- [Source records]:
• • • •
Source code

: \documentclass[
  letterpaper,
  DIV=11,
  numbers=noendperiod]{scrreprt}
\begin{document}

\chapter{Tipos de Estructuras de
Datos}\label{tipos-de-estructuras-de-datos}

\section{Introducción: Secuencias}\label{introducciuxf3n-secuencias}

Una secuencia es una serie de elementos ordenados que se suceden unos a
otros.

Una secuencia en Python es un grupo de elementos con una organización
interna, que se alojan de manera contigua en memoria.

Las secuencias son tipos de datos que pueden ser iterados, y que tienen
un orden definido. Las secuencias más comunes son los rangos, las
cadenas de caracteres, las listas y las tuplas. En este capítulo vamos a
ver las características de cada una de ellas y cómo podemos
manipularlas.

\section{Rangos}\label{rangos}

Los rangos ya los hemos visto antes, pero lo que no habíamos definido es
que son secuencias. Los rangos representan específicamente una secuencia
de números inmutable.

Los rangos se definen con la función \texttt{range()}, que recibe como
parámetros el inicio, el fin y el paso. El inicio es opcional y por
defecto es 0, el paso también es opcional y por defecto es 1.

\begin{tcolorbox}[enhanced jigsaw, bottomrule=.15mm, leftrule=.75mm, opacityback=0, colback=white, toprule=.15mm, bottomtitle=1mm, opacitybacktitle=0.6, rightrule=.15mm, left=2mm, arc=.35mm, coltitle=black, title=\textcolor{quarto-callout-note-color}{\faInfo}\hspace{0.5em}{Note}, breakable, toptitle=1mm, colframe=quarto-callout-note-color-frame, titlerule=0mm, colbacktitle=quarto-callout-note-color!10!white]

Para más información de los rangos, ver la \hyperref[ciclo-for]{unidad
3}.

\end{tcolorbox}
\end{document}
• • • •
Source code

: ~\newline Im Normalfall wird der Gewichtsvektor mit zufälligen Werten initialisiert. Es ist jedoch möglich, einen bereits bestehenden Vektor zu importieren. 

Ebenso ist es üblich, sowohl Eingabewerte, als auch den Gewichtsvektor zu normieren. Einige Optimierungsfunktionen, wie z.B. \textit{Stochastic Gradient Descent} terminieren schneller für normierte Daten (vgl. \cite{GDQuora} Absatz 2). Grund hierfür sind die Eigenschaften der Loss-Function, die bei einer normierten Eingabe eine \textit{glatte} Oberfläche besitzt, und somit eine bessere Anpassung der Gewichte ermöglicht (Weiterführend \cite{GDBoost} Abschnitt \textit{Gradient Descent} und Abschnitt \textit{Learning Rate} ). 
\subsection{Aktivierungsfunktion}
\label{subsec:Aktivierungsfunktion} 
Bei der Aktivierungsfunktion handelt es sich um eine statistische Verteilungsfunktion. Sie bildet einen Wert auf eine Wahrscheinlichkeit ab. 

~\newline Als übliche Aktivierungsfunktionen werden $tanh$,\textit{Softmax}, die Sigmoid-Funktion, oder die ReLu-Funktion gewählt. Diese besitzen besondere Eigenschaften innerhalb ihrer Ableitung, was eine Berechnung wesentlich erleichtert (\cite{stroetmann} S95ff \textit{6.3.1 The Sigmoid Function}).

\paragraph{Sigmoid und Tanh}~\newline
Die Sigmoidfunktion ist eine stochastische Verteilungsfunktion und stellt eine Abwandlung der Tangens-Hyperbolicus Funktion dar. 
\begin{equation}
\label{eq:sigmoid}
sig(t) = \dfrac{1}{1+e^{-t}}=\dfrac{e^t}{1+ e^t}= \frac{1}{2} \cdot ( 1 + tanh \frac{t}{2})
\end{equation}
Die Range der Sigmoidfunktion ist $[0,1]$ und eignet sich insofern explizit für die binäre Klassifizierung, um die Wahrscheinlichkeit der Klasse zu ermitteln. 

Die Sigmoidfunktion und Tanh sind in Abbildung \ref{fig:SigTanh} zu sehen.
• • • •
- [EXERCISE DESCRIPTION]: Look above for the line that contains "Una secuencia en". Starting there, transcribe every line exactly until you have copied the line that contains "Los rangos se".

- [WRITTEN RESPONSE]:
Una secuencia en Python es un grupo de elementos con una organización
interna, que se alojan de manera contigua en memoria.

Las secuencias son tipos de datos que pueden ser iterados, y que tienen
un orden definido. Las secuencias más comunes son los rangos, las
cadenas de caracteres, las listas y las tuplas. En este capítulo vamos a
ver las características de cada una de ellas y cómo podemos
manipularlas.

\section{Rangos}\label{rangos}

Los rangos ya los hemos visto antes, pero lo que no habíamos definido es
que son secuencias. Los rangos representan específicamente una secuencia
de números inmutable.

Los rangos se definen con la función \texttt{range()}, que recibe como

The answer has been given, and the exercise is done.